Required work -
From the entries that follow, gather each line holding the word "Dart".

Source material -
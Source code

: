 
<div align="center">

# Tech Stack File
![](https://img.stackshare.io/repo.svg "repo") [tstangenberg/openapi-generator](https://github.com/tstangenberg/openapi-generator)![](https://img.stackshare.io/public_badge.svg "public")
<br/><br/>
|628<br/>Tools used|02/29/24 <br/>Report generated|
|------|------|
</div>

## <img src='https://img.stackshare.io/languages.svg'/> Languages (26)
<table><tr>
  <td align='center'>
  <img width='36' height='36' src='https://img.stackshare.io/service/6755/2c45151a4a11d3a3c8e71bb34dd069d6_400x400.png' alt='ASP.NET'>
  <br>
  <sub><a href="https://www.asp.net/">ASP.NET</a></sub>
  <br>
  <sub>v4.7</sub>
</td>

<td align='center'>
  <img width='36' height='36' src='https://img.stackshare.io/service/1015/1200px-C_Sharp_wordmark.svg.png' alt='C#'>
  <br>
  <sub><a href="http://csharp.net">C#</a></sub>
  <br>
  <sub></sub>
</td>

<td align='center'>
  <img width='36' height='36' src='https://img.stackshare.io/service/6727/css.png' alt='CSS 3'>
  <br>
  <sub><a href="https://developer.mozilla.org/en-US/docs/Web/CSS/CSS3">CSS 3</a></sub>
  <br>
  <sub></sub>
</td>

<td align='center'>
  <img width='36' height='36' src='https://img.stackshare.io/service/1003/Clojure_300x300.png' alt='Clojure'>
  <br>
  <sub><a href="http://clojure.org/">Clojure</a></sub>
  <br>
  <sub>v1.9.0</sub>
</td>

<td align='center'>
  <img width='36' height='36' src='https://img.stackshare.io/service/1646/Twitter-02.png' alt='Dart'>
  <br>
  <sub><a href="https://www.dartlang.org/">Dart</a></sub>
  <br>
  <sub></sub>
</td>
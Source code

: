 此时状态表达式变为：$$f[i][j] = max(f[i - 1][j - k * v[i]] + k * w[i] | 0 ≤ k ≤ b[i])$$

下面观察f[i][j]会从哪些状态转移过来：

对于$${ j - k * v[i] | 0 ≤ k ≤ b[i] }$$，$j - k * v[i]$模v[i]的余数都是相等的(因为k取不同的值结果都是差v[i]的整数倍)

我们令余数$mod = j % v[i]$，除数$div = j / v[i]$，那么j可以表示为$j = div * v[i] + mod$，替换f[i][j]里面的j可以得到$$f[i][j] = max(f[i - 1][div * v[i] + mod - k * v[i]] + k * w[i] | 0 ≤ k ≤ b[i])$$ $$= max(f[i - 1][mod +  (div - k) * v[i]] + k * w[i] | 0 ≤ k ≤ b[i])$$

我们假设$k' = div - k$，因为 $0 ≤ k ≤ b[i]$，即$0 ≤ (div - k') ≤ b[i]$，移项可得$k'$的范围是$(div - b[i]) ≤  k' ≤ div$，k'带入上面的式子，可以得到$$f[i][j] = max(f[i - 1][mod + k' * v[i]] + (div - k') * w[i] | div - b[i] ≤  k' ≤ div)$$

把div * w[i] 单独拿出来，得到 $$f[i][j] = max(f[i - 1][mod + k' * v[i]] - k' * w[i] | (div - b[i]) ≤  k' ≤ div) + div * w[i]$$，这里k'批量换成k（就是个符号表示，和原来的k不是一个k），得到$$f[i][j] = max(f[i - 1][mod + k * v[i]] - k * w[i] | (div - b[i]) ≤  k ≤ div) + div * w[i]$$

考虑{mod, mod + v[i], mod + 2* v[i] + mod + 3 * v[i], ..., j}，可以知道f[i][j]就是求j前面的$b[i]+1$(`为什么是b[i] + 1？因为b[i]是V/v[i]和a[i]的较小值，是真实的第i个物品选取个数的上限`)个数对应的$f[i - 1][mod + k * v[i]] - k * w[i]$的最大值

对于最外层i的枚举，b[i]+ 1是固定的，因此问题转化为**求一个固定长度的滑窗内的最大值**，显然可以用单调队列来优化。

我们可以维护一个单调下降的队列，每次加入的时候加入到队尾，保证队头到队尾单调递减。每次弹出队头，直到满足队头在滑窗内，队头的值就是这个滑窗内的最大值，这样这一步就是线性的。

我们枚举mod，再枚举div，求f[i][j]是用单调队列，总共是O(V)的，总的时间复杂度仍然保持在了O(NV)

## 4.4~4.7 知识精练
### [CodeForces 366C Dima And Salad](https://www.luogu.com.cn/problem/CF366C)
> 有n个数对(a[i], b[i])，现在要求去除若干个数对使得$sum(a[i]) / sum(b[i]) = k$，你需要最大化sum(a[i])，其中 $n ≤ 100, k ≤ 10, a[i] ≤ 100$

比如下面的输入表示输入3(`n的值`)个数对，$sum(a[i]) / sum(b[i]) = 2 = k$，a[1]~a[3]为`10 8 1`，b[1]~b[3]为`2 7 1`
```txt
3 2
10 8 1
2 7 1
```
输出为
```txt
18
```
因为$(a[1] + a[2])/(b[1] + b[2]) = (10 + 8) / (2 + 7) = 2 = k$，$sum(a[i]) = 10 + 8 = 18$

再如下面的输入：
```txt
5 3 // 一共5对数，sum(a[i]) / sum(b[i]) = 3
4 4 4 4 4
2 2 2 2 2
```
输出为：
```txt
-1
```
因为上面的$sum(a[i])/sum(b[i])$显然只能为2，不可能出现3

Task output -
  <img width='36' height='36' src='https://img.stackshare.io/service/1646/Twitter-02.png' alt='Dart'>
  <sub><a href="https://www.dartlang.org/">Dart</a></sub>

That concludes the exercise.